Major campaigns over the Papal States were organized by cardinallegates Bertrand du Poujet after 1319 and Gil Albornoz after 1353. Crusades were instigated against Milan and Ferrara in 1321; Milan, Mantua and rebels in Ancona in 1324; Cesena and Faenza in 1354; and Milan again in 1360, 1363 and 1368. After 1357, a new element was introduced, with crusades directed to eradicating those mercenary companies not in papal pay, in 1357, 1361 and 1369/70. Huge sums were spent, especially by the spendthrift amateur war-monger John XXII. Yet outside Italy, the same popes were reluctant to apply crusading to other people’s wars, such as those between France and England. Even in Italy, it is hard to see how the use of the crusade as a local coercive weapon, with strictly limited regional objectives, preaching, recruitment and impact, made much of a difference. They may not have been theoretical perversions of the institution of crusading. They were certainly enthusiastically embraced by those who were on the pope’s side in the first place. They may have persuaded more to join the spiritual gravy train. They ensured the crusade remained embedded in western European experience, yet only on a limited scale. The Italian wars were not universal, even in propaganda. Although canonically legitimate – how could they not be, as popes determined what was canonical? – the papal crusades in Italy, and crusades against Christians generally, lacked the distinctive numinous historical resonance that gave holy wars elsewhere their particular spiritual charge.

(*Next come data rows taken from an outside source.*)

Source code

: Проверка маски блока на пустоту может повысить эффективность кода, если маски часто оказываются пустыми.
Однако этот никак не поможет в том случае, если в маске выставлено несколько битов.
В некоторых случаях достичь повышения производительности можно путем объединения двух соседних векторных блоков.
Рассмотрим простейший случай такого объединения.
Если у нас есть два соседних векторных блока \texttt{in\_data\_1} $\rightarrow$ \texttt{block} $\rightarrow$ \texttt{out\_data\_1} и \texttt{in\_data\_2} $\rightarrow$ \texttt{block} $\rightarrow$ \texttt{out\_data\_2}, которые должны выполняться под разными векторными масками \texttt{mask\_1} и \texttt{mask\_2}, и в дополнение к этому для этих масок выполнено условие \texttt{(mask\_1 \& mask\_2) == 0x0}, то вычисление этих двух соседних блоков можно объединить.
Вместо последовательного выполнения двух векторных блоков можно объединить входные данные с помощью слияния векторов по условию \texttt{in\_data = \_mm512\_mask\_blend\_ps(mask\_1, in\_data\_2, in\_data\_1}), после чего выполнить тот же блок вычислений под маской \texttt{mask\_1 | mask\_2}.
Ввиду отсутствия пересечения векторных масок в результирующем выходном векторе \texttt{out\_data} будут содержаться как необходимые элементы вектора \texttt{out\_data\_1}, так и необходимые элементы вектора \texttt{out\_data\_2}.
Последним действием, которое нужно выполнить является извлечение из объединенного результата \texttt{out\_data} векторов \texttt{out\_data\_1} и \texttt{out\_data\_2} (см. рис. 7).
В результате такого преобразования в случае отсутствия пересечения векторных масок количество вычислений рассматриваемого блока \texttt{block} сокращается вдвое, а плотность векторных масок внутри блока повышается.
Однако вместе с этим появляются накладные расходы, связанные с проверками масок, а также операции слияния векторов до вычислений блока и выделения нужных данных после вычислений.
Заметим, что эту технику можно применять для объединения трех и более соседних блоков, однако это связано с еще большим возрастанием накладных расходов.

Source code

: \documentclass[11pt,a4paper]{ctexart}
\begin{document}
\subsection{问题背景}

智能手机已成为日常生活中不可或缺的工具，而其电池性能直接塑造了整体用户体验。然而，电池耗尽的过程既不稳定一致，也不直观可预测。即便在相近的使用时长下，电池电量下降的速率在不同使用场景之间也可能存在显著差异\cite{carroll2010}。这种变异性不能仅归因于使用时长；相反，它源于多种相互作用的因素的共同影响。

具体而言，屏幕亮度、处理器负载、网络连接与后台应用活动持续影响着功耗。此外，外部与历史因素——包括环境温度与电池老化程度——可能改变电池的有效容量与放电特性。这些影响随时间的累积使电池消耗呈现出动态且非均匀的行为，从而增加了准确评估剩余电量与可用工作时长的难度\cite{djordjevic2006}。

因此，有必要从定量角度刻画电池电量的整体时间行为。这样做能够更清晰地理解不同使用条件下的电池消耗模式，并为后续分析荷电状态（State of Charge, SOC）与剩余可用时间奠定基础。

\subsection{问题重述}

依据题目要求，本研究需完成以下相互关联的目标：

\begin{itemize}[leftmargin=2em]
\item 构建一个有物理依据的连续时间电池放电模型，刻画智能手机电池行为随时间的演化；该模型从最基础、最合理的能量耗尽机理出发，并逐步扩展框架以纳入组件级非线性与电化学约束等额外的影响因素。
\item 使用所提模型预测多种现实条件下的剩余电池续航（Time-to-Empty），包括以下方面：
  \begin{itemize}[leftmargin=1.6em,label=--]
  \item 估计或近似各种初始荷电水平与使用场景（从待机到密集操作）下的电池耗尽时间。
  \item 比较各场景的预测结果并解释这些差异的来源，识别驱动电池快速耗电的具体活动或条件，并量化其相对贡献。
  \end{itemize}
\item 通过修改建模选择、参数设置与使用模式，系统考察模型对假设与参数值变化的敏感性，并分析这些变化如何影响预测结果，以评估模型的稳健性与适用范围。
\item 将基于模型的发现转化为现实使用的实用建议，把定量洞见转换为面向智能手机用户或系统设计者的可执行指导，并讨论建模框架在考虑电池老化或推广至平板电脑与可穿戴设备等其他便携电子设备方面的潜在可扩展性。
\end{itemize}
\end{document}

As if to reinforce this, the early years of the Great Schism (1378–1417) saw crusades launched by both sides against each other. In 1378 the Roman pope Urban VI launched a crusade against his Avignon rival Clement VII. In 1383, a campaign against Flanders organized and led by Bishop Henry Despenser of Norwich gained funds and popular support by being granted crusade status by Urban VI as an attack on Clementists. Despite the panoply of cross taking, preaching, masses, processions, confessions and a massive campaign of selling indulgences, the 1383 expedition amounted to nothing more than an episode in the Hundred Years War under another name. Its true nature was tellingly exposed as most of Despenser’s Urbanist army spent its time ravaging Urbanist territory and besieging Urbanist towns.50 A neat device to conduct a chevauchée on the cheap, the crusading elements of the 1383 Flanders crusade nonetheless disturbed some members of the English establishment wary of excessive ecclesiastical control over secular affairs and, as it transpired, rightly suspicious at the efficacy of the stratagem.51 Official unease was cast in the shade by the English heresiarch John Wyclif’s radical condemnation of Despenser’s crusade and the sale of indulgences, De Cruciata, which portrayed the exercise as a corrupt and deceitful ploy, among other things to raise money.52 Wyclif’s opinion was not general. Schism crusading continued. In 1386, John of Gaunt received Urbanist crusade credentials to back his unsuccessful attempt to realize his wife’s claim to the throne of Clementist Castile. The year before, at the battle of Aljubarrota, the victorious Urbanist Anglo-Portuguese troops had been fortified by receiving the cross from the bishop of Braga, while their defeated Castilian and Clementist foe had been offered indulgences from Clement VII by their spiritual advisors. However, at Aljubarrota, as with Despenser’s crusade, the popularity of crusade images and privileges merged with a sense of national identity.53 This lent such traditional gestures continuing potency but not in a traditional crusading context.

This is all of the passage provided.